** Opening Data provided block **

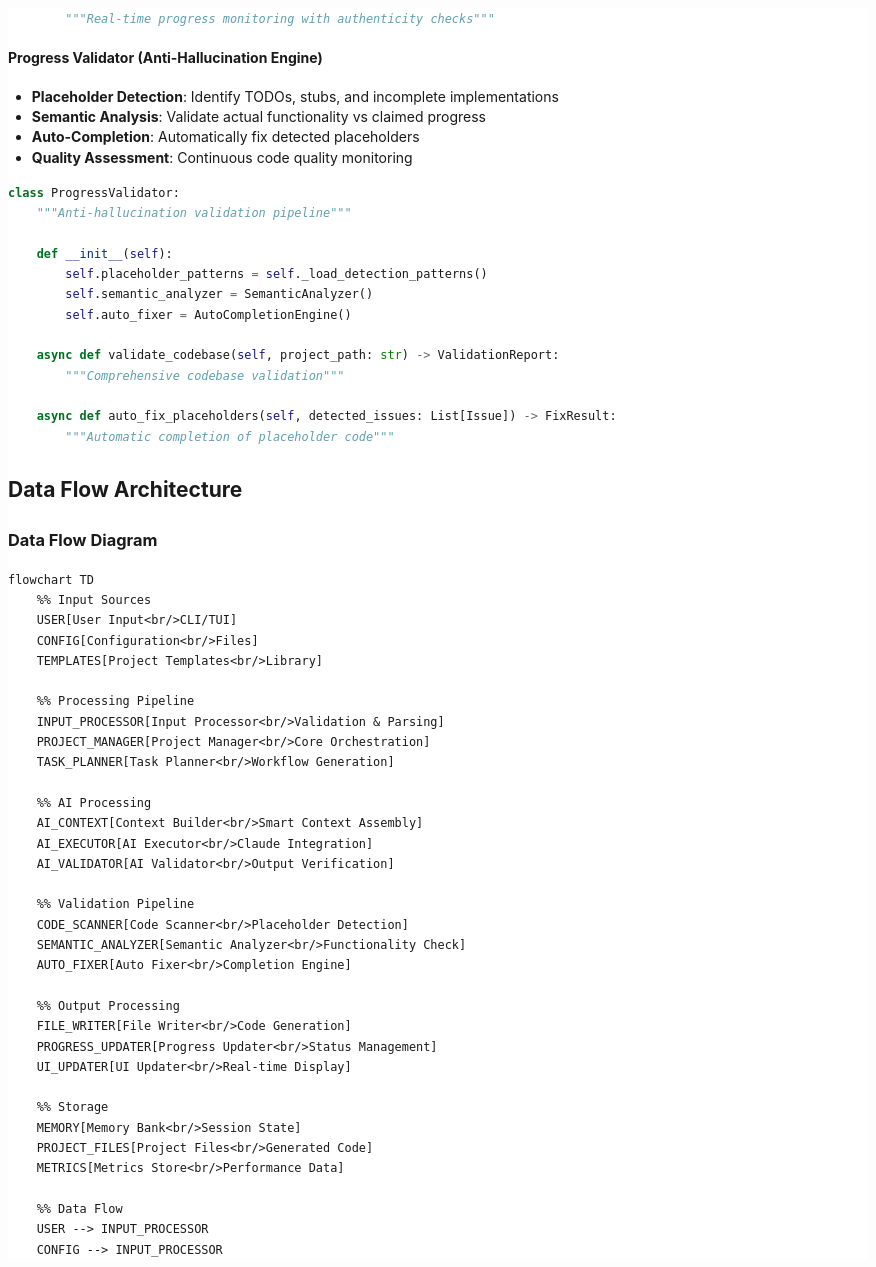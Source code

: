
 ```python
        """Real-time progress monitoring with authenticity checks"""
```

#### Progress Validator (Anti-Hallucination Engine)
- **Placeholder Detection**: Identify TODOs, stubs, and incomplete implementations
- **Semantic Analysis**: Validate actual functionality vs claimed progress
- **Auto-Completion**: Automatically fix detected placeholders
- **Quality Assessment**: Continuous code quality monitoring

```python
class ProgressValidator:
    """Anti-hallucination validation pipeline"""
    
    def __init__(self):
        self.placeholder_patterns = self._load_detection_patterns()
        self.semantic_analyzer = SemanticAnalyzer()
        self.auto_fixer = AutoCompletionEngine()
        
    async def validate_codebase(self, project_path: str) -> ValidationReport:
        """Comprehensive codebase validation"""
        
    async def auto_fix_placeholders(self, detected_issues: List[Issue]) -> FixResult:
        """Automatic completion of placeholder code"""
```

## Data Flow Architecture

### Data Flow Diagram

```mermaid
flowchart TD
    %% Input Sources
    USER[User Input<br/>CLI/TUI]
    CONFIG[Configuration<br/>Files]
    TEMPLATES[Project Templates<br/>Library]

    %% Processing Pipeline
    INPUT_PROCESSOR[Input Processor<br/>Validation & Parsing]
    PROJECT_MANAGER[Project Manager<br/>Core Orchestration]
    TASK_PLANNER[Task Planner<br/>Workflow Generation]
    
    %% AI Processing
    AI_CONTEXT[Context Builder<br/>Smart Context Assembly]
    AI_EXECUTOR[AI Executor<br/>Claude Integration]
    AI_VALIDATOR[AI Validator<br/>Output Verification]
    
    %% Validation Pipeline
    CODE_SCANNER[Code Scanner<br/>Placeholder Detection]
    SEMANTIC_ANALYZER[Semantic Analyzer<br/>Functionality Check]
    AUTO_FIXER[Auto Fixer<br/>Completion Engine]
    
    %% Output Processing
    FILE_WRITER[File Writer<br/>Code Generation]
    PROGRESS_UPDATER[Progress Updater<br/>Status Management]
    UI_UPDATER[UI Updater<br/>Real-time Display]

    %% Storage
    MEMORY[Memory Bank<br/>Session State]
    PROJECT_FILES[Project Files<br/>Generated Code]
    METRICS[Metrics Store<br/>Performance Data]

    %% Data Flow
    USER --> INPUT_PROCESSOR
    CONFIG --> INPUT_PROCESSOR
```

** Closing Data provided block **

** Work item **
Except for the pictures, set down all of the records exactly.

** Worked solution **
Source code

:
 ```python
        """Real-time progress monitoring with authenticity checks"""
```

#### Progress Validator (Anti-Hallucination Engine)
- **Placeholder Detection**: Identify TODOs, stubs, and incomplete implementations
- **Semantic Analysis**: Validate actual functionality vs claimed progress
- **Auto-Completion**: Automatically fix detected placeholders
- **Quality Assessment**: Continuous code quality monitoring

```python
class ProgressValidator:
    """Anti-hallucination validation pipeline"""
    
    def __init__(self):
        self.placeholder_patterns = self._load_detection_patterns()
        self.semantic_analyzer = SemanticAnalyzer()
        self.auto_fixer = AutoCompletionEngine()
        
    async def validate_codebase(self, project_path: str) -> ValidationReport:
        """Comprehensive codebase validation"""
        
    async def auto_fix_placeholders(self, detected_issues: List[Issue]) -> FixResult:
        """Automatic completion of placeholder code"""
```

## Data Flow Architecture

### Data Flow Diagram

```mermaid
flowchart TD
    %% Input Sources
    USER[User Input<br/>CLI/TUI]
    CONFIG[Configuration<br/>Files]
    TEMPLATES[Project Templates<br/>Library]

    %% Processing Pipeline
    INPUT_PROCESSOR[Input Processor<br/>Validation & Parsing]
    PROJECT_MANAGER[Project Manager<br/>Core Orchestration]
    TASK_PLANNER[Task Planner<br/>Workflow Generation]
    
    %% AI Processing
    AI_CONTEXT[Context Builder<br/>Smart Context Assembly]
    AI_EXECUTOR[AI Executor<br/>Claude Integration]
    AI_VALIDATOR[AI Validator<br/>Output Verification]
    
    %% Validation Pipeline
    CODE_SCANNER[Code Scanner<br/>Placeholder Detection]
    SEMANTIC_ANALYZER[Semantic Analyzer<br/>Functionality Check]
    AUTO_FIXER[Auto Fixer<br/>Completion Engine]
    
    %% Output Processing
    FILE_WRITER[File Writer<br/>Code Generation]
    PROGRESS_UPDATER[Progress Updater<br/>Status Management]
    UI_UPDATER[UI Updater<br/>Real-time Display]

    %% Storage
    MEMORY[Memory Bank<br/>Session State]
    PROJECT_FILES[Project Files<br/>Generated Code]
    METRICS[Metrics Store<br/>Performance Data]

    %% Data Flow
    USER --> INPUT_PROCESSOR
    CONFIG --> INPUT_PROCESSOR
```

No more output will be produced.